### TASK GOAL
Check each line of the data, and copy those where "const" appears.

-------- INPUT DATA --------

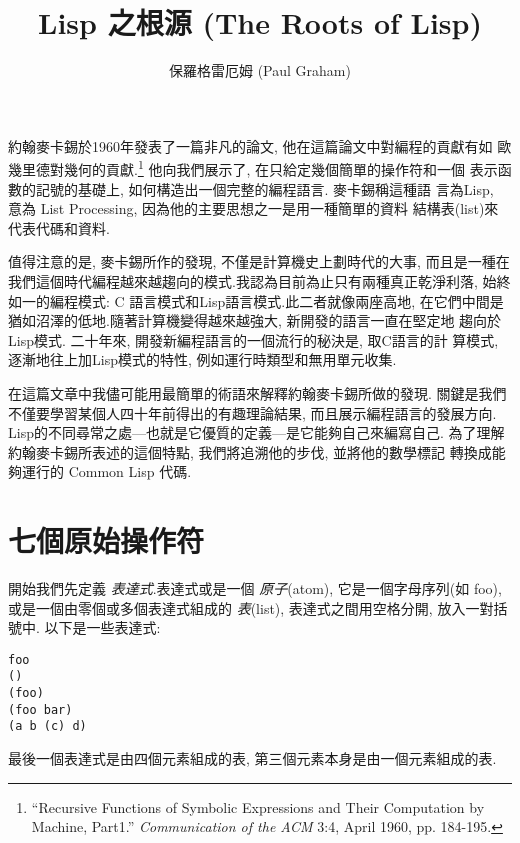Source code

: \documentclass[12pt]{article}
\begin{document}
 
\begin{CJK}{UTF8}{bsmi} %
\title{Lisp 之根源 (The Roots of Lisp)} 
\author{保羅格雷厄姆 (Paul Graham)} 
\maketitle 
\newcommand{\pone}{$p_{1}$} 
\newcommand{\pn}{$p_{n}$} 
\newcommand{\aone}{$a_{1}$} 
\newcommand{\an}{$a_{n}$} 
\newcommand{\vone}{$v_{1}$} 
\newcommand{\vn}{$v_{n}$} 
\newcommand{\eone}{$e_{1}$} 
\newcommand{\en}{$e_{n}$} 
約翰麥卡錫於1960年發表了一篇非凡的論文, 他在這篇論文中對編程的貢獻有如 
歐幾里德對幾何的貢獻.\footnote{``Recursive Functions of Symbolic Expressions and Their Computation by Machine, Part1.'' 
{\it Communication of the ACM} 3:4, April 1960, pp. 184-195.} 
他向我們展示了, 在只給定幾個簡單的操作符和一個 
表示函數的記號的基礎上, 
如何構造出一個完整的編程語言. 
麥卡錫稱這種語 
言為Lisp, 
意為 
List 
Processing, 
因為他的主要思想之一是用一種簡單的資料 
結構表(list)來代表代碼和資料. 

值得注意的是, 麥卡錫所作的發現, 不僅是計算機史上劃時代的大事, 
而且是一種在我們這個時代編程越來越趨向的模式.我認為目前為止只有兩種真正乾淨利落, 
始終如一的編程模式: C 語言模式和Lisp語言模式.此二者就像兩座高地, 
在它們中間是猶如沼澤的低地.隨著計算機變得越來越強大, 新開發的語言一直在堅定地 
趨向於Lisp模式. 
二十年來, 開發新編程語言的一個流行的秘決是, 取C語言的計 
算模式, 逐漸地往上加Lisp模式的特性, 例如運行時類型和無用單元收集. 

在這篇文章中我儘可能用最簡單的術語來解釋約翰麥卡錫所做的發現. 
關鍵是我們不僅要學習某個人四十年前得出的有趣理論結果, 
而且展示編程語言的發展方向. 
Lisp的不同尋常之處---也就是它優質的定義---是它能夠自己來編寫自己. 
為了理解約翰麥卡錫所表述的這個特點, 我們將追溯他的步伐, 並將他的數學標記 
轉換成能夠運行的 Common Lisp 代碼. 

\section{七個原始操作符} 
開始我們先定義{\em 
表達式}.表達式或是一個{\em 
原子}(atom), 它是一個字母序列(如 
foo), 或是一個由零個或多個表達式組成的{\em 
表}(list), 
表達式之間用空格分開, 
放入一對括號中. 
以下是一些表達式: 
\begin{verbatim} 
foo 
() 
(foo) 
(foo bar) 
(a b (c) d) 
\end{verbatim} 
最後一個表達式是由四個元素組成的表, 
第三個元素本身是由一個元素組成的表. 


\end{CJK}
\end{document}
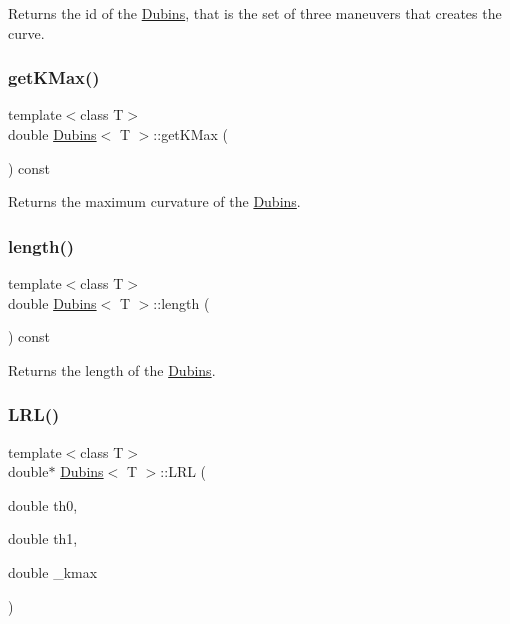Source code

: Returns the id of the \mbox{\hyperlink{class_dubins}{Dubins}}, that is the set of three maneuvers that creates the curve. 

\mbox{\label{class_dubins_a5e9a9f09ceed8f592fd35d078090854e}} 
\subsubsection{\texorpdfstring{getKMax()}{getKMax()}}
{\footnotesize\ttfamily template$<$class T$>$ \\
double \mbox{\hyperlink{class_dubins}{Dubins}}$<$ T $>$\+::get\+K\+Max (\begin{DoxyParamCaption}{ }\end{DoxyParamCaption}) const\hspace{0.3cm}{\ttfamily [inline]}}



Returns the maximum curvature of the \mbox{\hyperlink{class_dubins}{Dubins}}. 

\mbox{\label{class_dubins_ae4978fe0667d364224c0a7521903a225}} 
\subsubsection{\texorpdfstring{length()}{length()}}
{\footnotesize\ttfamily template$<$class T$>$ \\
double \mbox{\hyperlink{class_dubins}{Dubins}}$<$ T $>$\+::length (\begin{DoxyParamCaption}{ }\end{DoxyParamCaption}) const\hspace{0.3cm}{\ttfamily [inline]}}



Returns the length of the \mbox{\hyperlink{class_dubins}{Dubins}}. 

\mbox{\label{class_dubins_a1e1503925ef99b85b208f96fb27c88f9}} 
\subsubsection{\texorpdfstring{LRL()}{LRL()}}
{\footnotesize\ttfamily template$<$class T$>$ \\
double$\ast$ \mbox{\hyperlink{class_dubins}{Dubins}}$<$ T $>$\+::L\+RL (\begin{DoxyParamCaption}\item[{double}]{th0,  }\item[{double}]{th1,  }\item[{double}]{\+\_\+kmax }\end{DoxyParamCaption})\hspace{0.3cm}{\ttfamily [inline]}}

--------
-------- INPUT DATA --------

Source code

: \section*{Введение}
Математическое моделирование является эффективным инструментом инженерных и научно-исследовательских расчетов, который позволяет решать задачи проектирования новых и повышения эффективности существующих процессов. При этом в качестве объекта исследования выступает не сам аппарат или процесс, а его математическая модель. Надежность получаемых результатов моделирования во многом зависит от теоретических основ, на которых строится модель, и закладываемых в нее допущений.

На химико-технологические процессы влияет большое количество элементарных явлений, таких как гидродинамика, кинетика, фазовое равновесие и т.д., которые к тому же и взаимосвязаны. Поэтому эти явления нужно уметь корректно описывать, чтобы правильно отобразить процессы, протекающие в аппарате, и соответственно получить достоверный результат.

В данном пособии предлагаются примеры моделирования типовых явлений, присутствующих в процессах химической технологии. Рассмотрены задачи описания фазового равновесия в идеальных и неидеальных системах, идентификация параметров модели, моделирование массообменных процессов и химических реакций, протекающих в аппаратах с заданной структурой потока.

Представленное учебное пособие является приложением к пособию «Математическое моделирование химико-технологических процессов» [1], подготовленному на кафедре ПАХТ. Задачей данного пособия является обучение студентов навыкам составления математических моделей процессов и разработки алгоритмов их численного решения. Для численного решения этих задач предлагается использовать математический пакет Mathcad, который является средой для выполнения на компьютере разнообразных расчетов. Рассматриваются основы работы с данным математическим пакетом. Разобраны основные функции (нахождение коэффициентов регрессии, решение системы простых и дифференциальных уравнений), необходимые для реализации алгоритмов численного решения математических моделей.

--------
-------- INPUT DATA --------

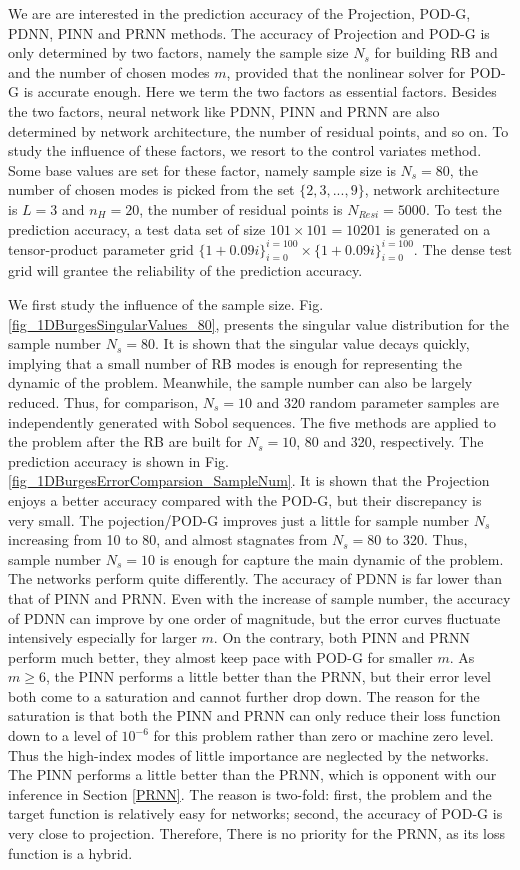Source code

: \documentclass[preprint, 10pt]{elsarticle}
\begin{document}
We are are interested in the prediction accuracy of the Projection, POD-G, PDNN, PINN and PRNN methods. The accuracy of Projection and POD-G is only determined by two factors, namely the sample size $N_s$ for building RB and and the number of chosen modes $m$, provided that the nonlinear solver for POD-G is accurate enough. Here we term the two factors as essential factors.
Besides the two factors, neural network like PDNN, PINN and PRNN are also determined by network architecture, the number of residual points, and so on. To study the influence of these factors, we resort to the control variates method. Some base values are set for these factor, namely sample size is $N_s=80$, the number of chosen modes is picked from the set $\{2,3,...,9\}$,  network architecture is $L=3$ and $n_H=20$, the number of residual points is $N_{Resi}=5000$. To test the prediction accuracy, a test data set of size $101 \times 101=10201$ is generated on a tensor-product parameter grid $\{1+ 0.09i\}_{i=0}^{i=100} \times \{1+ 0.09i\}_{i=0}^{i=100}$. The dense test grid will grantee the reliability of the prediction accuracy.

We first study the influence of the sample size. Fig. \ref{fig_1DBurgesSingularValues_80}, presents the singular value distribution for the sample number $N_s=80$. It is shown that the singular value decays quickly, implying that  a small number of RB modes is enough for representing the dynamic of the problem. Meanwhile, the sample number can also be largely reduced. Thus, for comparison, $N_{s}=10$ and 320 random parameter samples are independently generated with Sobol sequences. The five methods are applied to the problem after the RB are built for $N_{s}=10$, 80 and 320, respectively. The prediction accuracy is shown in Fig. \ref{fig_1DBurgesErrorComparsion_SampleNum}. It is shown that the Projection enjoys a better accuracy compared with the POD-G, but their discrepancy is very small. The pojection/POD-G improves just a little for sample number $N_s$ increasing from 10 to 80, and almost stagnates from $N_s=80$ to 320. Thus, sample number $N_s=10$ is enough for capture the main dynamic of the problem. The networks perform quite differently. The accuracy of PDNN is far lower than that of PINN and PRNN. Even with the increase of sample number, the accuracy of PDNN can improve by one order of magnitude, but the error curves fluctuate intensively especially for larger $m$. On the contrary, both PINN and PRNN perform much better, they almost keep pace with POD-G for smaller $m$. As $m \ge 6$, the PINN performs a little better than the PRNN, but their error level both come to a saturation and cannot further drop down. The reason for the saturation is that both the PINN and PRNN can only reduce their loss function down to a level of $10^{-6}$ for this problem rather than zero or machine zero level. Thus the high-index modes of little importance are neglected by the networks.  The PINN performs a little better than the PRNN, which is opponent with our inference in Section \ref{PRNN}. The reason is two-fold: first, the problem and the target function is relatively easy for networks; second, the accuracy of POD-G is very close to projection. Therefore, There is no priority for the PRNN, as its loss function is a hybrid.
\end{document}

--------

### SOLUTION TO THIS TASK
double \mbox{\hyperlink{class_dubins}{Dubins}}$<$ T $>$\+::get\+K\+Max (\begin{DoxyParamCaption}{ }\end{DoxyParamCaption}) const\hspace{0.3cm}{\ttfamily [inline]}}
double \mbox{\hyperlink{class_dubins}{Dubins}}$<$ T $>$\+::length (\begin{DoxyParamCaption}{ }\end{DoxyParamCaption}) const\hspace{0.3cm}{\ttfamily [inline]}}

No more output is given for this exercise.